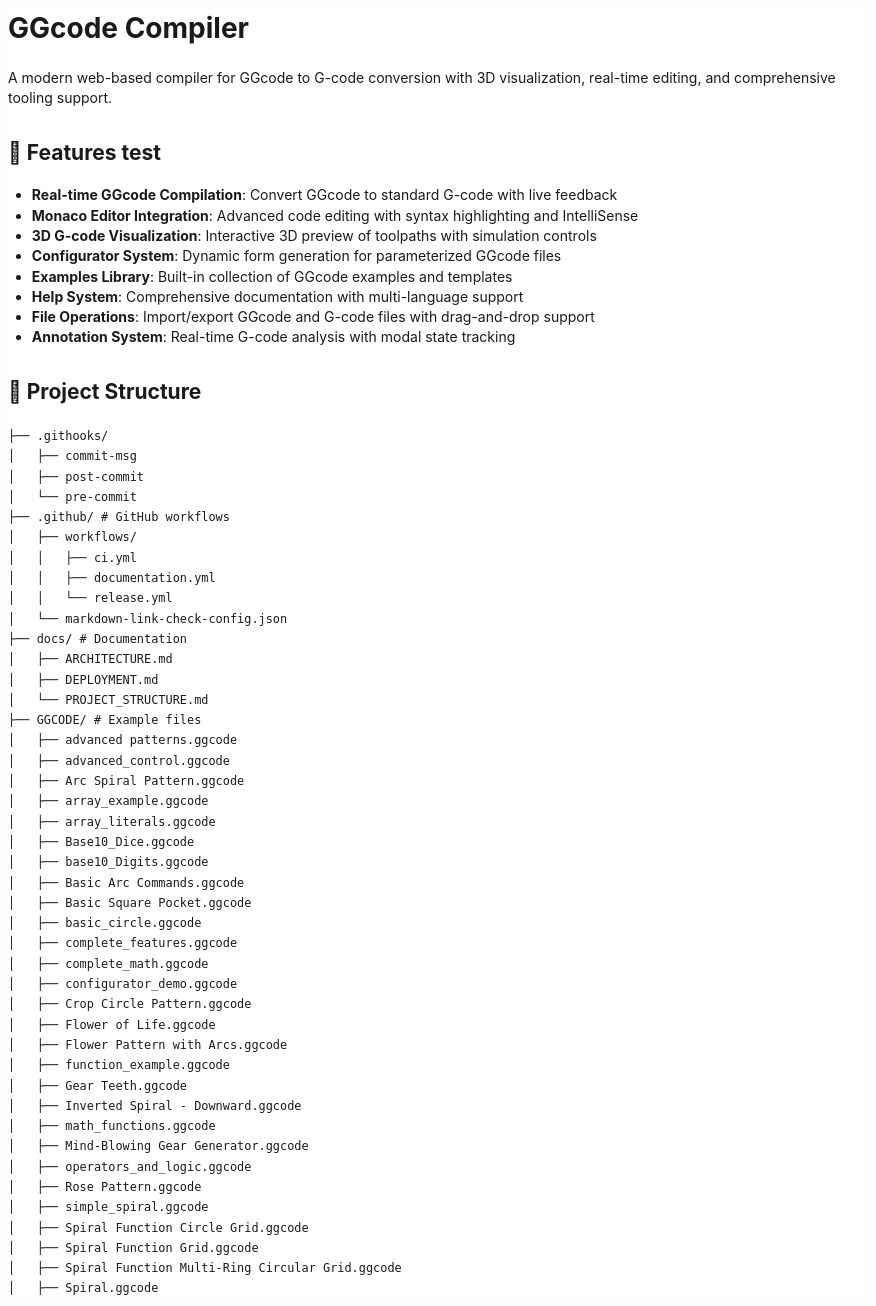 # GGcode Compiler

A modern web-based compiler for GGcode to G-code conversion with 3D visualization, real-time editing, and comprehensive tooling support.

## 🚀 Features test

- **Real-time GGcode Compilation**: Convert GGcode to standard G-code with live feedback
- **Monaco Editor Integration**: Advanced code editing with syntax highlighting and IntelliSense
- **3D G-code Visualization**: Interactive 3D preview of toolpaths with simulation controls
- **Configurator System**: Dynamic form generation for parameterized GGcode files
- **Examples Library**: Built-in collection of GGcode examples and templates
- **Help System**: Comprehensive documentation with multi-language support
- **File Operations**: Import/export GGcode and G-code files with drag-and-drop support
- **Annotation System**: Real-time G-code analysis with modal state tracking

## 📁 Project Structure

```
├── .githooks/
│   ├── commit-msg
│   ├── post-commit
│   └── pre-commit
├── .github/ # GitHub workflows
│   ├── workflows/
│   │   ├── ci.yml
│   │   ├── documentation.yml
│   │   └── release.yml
│   └── markdown-link-check-config.json
├── docs/ # Documentation
│   ├── ARCHITECTURE.md
│   ├── DEPLOYMENT.md
│   └── PROJECT_STRUCTURE.md
├── GGCODE/ # Example files
│   ├── advanced patterns.ggcode
│   ├── advanced_control.ggcode
│   ├── Arc Spiral Pattern.ggcode
│   ├── array_example.ggcode
│   ├── array_literals.ggcode
│   ├── Base10_Dice.ggcode
│   ├── base10_Digits.ggcode
│   ├── Basic Arc Commands.ggcode
│   ├── Basic Square Pocket.ggcode
│   ├── basic_circle.ggcode
│   ├── complete_features.ggcode
│   ├── complete_math.ggcode
│   ├── configurator_demo.ggcode
│   ├── Crop Circle Pattern.ggcode
│   ├── Flower of Life.ggcode
│   ├── Flower Pattern with Arcs.ggcode
│   ├── function_example.ggcode
│   ├── Gear Teeth.ggcode
│   ├── Inverted Spiral - Downward.ggcode
│   ├── math_functions.ggcode
│   ├── Mind-Blowing Gear Generator.ggcode
│   ├── operators_and_logic.ggcode
│   ├── Rose Pattern.ggcode
│   ├── simple_spiral.ggcode
│   ├── Spiral Function Circle Grid.ggcode
│   ├── Spiral Function Grid.ggcode
│   ├── Spiral Function Multi-Ring Circular Grid.ggcode
│   ├── Spiral.ggcode
```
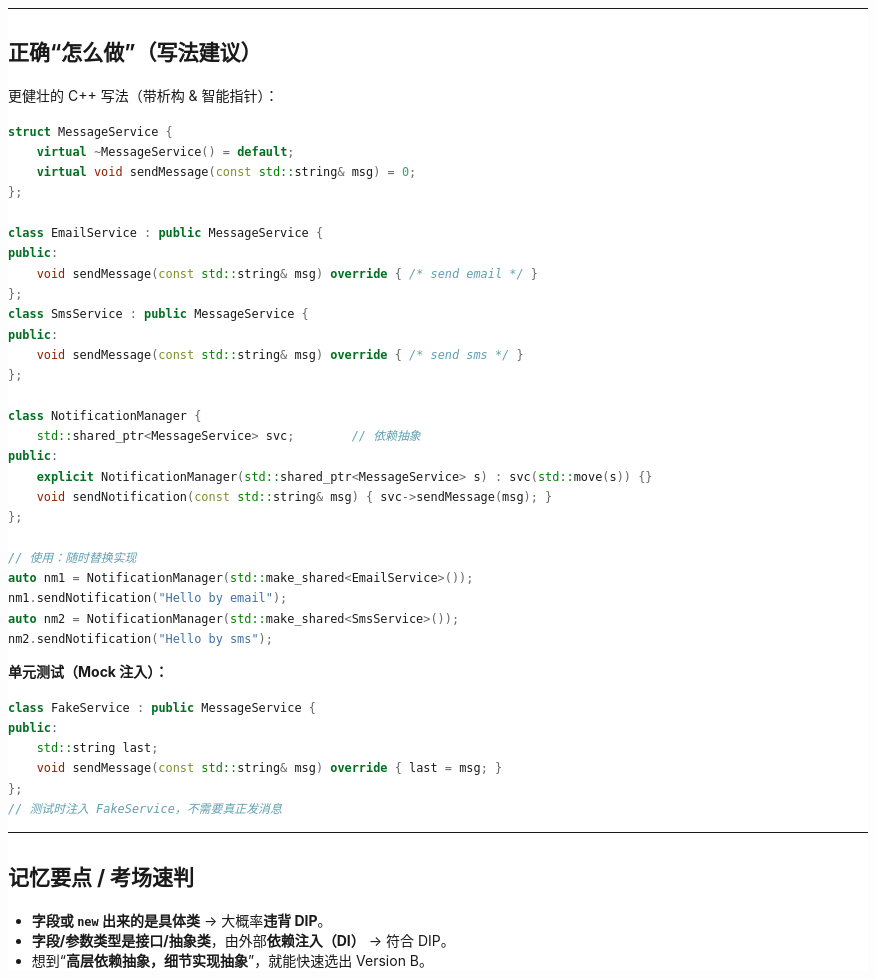 ------

## 正确“怎么做”（写法建议）

更健壮的 C++ 写法（带析构 & 智能指针）：

```cpp
struct MessageService {
    virtual ~MessageService() = default;
    virtual void sendMessage(const std::string& msg) = 0;
};

class EmailService : public MessageService {
public:
    void sendMessage(const std::string& msg) override { /* send email */ }
};
class SmsService : public MessageService {
public:
    void sendMessage(const std::string& msg) override { /* send sms */ }
};

class NotificationManager {
    std::shared_ptr<MessageService> svc;        // 依赖抽象
public:
    explicit NotificationManager(std::shared_ptr<MessageService> s) : svc(std::move(s)) {}
    void sendNotification(const std::string& msg) { svc->sendMessage(msg); }
};

// 使用：随时替换实现
auto nm1 = NotificationManager(std::make_shared<EmailService>());
nm1.sendNotification("Hello by email");
auto nm2 = NotificationManager(std::make_shared<SmsService>());
nm2.sendNotification("Hello by sms");
```

**单元测试（Mock 注入）：**

```cpp
class FakeService : public MessageService {
public:
    std::string last;
    void sendMessage(const std::string& msg) override { last = msg; }
};
// 测试时注入 FakeService，不需要真正发消息
```

------

## 记忆要点 / 考场速判

- **字段或 `new` 出来的是具体类** → 大概率**违背 DIP**。
- **字段/参数类型是接口/抽象类**，由外部**依赖注入（DI）** → 符合 DIP。
- 想到“**高层依赖抽象，细节实现抽象**”，就能快速选出 Version B。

* [YOUR OBJECTIVE] Copy the records above exactly. Do not carry any picture into the copy.

* [EXERCISE RESPONSE]
 # GGcode Compiler

A modern web-based compiler for GGcode to G-code conversion with 3D visualization, real-time editing, and comprehensive tooling support.

## 🚀 Features test

- **Real-time GGcode Compilation**: Convert GGcode to standard G-code with live feedback
- **Monaco Editor Integration**: Advanced code editing with syntax highlighting and IntelliSense
- **3D G-code Visualization**: Interactive 3D preview of toolpaths with simulation controls
- **Configurator System**: Dynamic form generation for parameterized GGcode files
- **Examples Library**: Built-in collection of GGcode examples and templates
- **Help System**: Comprehensive documentation with multi-language support
- **File Operations**: Import/export GGcode and G-code files with drag-and-drop support
- **Annotation System**: Real-time G-code analysis with modal state tracking

## 📁 Project Structure

```
├── .githooks/
│   ├── commit-msg
│   ├── post-commit
│   └── pre-commit
├── .github/ # GitHub workflows
│   ├── workflows/
│   │   ├── ci.yml
│   │   ├── documentation.yml
│   │   └── release.yml
│   └── markdown-link-check-config.json
├── docs/ # Documentation
│   ├── ARCHITECTURE.md
│   ├── DEPLOYMENT.md
│   └── PROJECT_STRUCTURE.md
├── GGCODE/ # Example files
│   ├── advanced patterns.ggcode
│   ├── advanced_control.ggcode
│   ├── Arc Spiral Pattern.ggcode
│   ├── array_example.ggcode
│   ├── array_literals.ggcode
│   ├── Base10_Dice.ggcode
│   ├── base10_Digits.ggcode
│   ├── Basic Arc Commands.ggcode
│   ├── Basic Square Pocket.ggcode
│   ├── basic_circle.ggcode
│   ├── complete_features.ggcode
│   ├── complete_math.ggcode
│   ├── configurator_demo.ggcode
│   ├── Crop Circle Pattern.ggcode
│   ├── Flower of Life.ggcode
│   ├── Flower Pattern with Arcs.ggcode
│   ├── function_example.ggcode
│   ├── Gear Teeth.ggcode
│   ├── Inverted Spiral - Downward.ggcode
│   ├── math_functions.ggcode
│   ├── Mind-Blowing Gear Generator.ggcode
│   ├── operators_and_logic.ggcode
│   ├── Rose Pattern.ggcode
│   ├── simple_spiral.ggcode
│   ├── Spiral Function Circle Grid.ggcode
│   ├── Spiral Function Grid.ggcode
│   ├── Spiral Function Multi-Ring Circular Grid.ggcode
│   ├── Spiral.ggcode
```
 ------

## 正确“怎么做”（写法建议）

更健壮的 C++ 写法（带析构 & 智能指针）：

```cpp
struct MessageService {
    virtual ~MessageService() = default;
    virtual void sendMessage(const std::string& msg) = 0;
};

class EmailService : public MessageService {
public:
    void sendMessage(const std::string& msg) override { /* send email */ }
};
class SmsService : public MessageService {
public:
    void sendMessage(const std::string& msg) override { /* send sms */ }
};

class NotificationManager {
    std::shared_ptr<MessageService> svc;        // 依赖抽象
public:
    explicit NotificationManager(std::shared_ptr<MessageService> s) : svc(std::move(s)) {}
    void sendNotification(const std::string& msg) { svc->sendMessage(msg); }
};

// 使用：随时替换实现
auto nm1 = NotificationManager(std::make_shared<EmailService>());
nm1.sendNotification("Hello by email");
auto nm2 = NotificationManager(std::make_shared<SmsService>());
nm2.sendNotification("Hello by sms");
```

**单元测试（Mock 注入）：**

```cpp
class FakeService : public MessageService {
public:
    std::string last;
    void sendMessage(const std::string& msg) override { last = msg; }
};
// 测试时注入 FakeService，不需要真正发消息
```

------

## 记忆要点 / 考场速判

- **字段或 `new` 出来的是具体类** → 大概率**违背 DIP**。
- **字段/参数类型是接口/抽象类**，由外部**依赖注入（DI）** → 符合 DIP。
- 想到“**高层依赖抽象，细节实现抽象**”，就能快速选出 Version B。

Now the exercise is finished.